Livestream Shopping Is Huge In China — Will It Fly Elsewhere?

Streaming video channels of people shopping has been booming in China, and is beginning to win over customers abroad as a cheap and cheerful way of selling products to millions of consumers glued to the screen.

A A female volunteer promotes spring tea products via on-line live streaming on a pretty mountain surrounded by tea plants.

In Beijing, selling spring tea products via on-line live streaming.

Xinhua / ZUMA
Gwendolyn Ledger

SANTIAGOTikTok, owned by Chinese tech firm ByteDance, has spent more than $500 million to break into online retailing. The app, best known for its short, comical videos, launched TikTok Shop in August, aiming to sell Chinese products in the U.S. and compete with other Chinese firms like Shein and Temu.

Tik Tok Shop will have three sections, including a live or livestream shopping channel, allowing users to buy while watching influencers promote a product.

This choice was strategic: in the past year, live shopping has become a significant trend in online retailing both in the U.S. and Latin America. While still an evolving technology, in principle, it promises good returns and lower costs.

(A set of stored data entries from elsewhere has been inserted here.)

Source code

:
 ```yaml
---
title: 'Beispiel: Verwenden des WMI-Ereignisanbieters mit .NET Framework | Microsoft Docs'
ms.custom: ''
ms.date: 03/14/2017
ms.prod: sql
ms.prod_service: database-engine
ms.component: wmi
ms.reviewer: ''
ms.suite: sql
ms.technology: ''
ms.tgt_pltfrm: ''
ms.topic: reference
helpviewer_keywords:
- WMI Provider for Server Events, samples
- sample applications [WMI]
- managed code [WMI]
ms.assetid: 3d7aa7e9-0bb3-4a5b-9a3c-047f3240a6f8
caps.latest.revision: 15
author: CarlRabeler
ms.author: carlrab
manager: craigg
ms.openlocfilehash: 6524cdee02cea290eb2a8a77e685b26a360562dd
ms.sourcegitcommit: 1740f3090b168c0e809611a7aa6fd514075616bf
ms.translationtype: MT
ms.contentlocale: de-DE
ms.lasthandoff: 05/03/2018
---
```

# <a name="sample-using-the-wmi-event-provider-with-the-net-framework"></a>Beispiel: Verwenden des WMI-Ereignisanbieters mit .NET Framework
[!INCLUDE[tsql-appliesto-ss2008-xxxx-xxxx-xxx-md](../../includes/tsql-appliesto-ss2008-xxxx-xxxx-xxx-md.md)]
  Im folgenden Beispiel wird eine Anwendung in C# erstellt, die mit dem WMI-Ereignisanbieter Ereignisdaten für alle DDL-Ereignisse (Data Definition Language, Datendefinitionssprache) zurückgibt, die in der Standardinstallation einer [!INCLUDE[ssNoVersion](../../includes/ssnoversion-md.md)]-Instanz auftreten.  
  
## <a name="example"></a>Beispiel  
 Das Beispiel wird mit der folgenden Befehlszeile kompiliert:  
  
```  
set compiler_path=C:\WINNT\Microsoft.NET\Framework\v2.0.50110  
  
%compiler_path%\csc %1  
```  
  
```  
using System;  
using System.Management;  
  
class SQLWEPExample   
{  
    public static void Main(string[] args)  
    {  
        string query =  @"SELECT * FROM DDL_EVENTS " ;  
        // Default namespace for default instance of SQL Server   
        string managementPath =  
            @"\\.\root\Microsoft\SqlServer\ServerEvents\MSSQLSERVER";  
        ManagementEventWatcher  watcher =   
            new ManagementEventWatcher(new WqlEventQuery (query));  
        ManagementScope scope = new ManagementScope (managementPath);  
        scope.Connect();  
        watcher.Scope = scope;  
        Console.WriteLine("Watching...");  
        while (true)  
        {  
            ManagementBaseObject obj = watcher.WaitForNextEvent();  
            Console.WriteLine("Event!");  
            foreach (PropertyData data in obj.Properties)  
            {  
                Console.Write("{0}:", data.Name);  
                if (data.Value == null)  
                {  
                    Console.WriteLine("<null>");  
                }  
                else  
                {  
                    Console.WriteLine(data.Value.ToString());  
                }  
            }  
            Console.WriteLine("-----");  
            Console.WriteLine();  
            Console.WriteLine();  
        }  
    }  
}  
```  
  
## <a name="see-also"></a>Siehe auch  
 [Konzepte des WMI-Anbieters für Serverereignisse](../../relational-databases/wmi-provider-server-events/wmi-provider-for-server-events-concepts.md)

Chilean Carlos O'Rian Herrera, co-founder of Fira Onlive, an online sales consultancy, told América Economía that live shopping has a much higher catchment rate than standard website retailing. If traditional e-commerce has a rate of one or two purchases per 100 visits to your site, live shopping can hike the ratio to 19%.

Live shopping has thrived in China and the recent purchases of shopping platforms in some Latin American countries suggests firms are taking an interest. In the United States, live shopping generated some $20 billion in sales revenues in 2022, according to consultants McKinsey. This constituted 2% of all online sales, but the firm believes the ratio may become 20% by 2026.